╭─ Task inputs
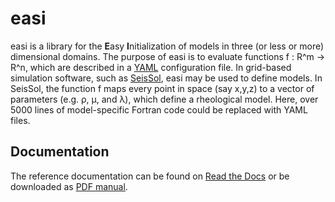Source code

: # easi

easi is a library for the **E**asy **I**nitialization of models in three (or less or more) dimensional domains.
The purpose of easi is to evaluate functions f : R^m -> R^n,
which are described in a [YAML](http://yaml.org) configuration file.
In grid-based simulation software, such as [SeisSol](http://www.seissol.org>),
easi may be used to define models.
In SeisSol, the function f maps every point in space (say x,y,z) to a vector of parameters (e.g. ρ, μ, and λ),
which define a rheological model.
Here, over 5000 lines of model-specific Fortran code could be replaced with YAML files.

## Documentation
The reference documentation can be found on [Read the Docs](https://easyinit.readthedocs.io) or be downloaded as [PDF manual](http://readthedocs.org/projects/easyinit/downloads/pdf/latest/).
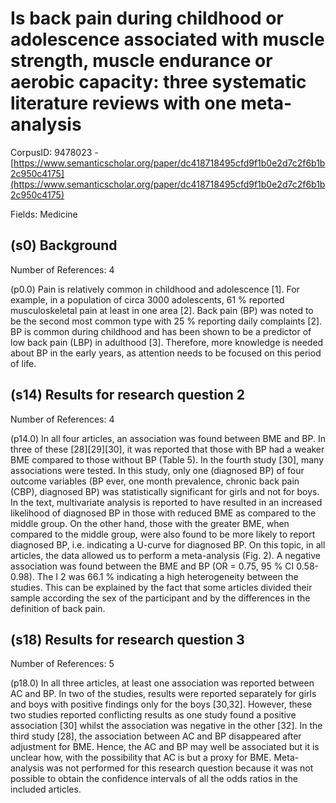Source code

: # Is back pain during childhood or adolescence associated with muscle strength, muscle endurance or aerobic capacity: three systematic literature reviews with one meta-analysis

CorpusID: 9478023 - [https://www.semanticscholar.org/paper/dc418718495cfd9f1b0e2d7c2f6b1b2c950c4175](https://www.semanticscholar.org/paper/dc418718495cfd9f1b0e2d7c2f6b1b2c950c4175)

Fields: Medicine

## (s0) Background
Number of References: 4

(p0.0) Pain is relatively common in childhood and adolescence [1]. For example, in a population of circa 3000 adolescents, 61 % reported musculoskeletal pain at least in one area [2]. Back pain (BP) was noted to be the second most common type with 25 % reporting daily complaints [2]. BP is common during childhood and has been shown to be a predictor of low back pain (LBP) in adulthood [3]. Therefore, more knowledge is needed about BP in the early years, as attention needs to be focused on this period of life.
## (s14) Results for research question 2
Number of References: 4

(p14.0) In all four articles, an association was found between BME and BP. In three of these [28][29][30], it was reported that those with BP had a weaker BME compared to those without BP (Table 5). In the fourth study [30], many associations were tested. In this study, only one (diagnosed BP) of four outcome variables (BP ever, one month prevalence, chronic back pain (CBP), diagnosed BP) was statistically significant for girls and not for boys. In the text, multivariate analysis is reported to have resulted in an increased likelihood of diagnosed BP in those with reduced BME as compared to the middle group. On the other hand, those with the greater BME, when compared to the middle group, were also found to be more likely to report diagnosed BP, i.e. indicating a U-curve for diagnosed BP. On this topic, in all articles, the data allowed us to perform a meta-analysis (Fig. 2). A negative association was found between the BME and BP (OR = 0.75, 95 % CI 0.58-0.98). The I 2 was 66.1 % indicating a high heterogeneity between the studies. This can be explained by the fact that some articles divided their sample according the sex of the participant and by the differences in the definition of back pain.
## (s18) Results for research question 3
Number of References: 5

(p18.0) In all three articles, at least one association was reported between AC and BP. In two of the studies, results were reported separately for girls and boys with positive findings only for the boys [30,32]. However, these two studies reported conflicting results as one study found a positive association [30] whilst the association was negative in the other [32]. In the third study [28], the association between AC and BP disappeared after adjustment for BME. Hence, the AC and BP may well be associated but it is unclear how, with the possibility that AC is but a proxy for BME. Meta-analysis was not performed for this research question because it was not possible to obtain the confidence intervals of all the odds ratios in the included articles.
╰─
╭─ Task inputs
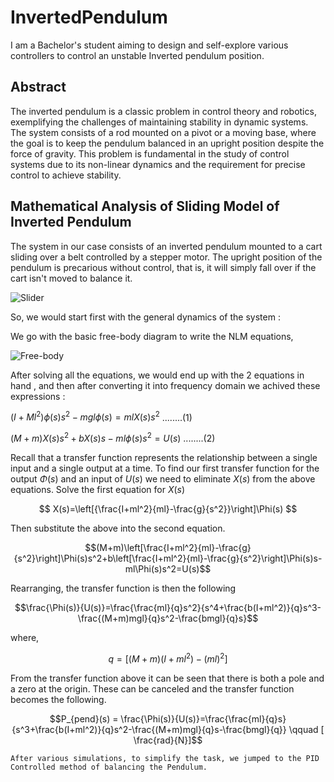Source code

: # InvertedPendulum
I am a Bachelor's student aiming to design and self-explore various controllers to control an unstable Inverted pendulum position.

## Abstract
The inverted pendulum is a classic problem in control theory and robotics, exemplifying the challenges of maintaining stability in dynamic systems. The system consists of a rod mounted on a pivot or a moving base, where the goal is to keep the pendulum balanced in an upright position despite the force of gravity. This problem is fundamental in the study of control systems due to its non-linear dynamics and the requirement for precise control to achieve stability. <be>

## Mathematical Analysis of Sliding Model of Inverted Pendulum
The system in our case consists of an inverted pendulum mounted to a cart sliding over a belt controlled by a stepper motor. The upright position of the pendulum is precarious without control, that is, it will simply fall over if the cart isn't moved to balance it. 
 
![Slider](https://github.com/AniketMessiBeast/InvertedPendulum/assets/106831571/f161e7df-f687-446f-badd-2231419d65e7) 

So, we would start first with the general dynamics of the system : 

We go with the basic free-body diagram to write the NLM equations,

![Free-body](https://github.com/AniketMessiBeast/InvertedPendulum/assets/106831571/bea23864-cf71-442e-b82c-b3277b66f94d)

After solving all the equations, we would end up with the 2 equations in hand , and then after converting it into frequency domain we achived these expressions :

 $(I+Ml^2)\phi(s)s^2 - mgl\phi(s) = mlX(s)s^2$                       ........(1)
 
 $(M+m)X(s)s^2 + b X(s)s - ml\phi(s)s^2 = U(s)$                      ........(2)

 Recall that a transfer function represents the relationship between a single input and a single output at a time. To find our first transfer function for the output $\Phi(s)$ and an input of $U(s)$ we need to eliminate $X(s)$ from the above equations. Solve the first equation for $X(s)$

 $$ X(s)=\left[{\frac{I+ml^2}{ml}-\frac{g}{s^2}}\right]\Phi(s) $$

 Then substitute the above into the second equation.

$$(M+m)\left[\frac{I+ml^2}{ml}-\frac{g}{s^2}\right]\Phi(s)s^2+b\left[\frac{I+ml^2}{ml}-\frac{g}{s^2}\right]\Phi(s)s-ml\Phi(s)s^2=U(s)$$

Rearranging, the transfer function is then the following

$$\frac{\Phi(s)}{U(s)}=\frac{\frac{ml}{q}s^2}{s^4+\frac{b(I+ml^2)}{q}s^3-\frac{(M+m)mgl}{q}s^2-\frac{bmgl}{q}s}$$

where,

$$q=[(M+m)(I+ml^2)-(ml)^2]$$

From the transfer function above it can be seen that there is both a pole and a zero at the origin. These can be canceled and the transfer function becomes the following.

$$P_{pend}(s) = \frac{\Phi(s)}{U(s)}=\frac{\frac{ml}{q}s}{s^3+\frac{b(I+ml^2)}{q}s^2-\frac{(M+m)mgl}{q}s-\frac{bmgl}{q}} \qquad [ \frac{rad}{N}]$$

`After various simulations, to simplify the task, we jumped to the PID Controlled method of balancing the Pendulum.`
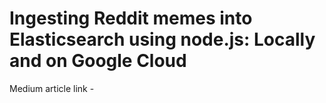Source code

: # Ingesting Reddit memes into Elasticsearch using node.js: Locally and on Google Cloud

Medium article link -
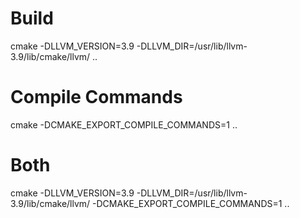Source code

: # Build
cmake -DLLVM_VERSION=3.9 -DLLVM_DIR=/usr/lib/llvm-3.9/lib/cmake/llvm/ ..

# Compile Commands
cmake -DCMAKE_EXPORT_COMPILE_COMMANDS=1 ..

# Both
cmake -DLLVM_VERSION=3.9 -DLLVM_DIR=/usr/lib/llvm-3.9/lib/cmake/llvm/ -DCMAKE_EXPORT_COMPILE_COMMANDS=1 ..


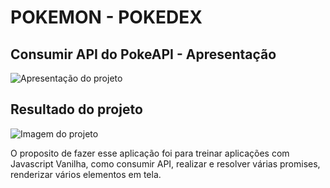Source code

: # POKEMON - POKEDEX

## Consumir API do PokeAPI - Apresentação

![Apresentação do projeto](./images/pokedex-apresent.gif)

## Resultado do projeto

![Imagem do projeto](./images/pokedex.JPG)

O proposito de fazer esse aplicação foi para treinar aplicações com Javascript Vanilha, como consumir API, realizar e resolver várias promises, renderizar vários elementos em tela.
╰─
How to complete this task =
From the listing above, return every line that contains the word "define".

Answer space =
easi may be used to define models.
which define a rheological model.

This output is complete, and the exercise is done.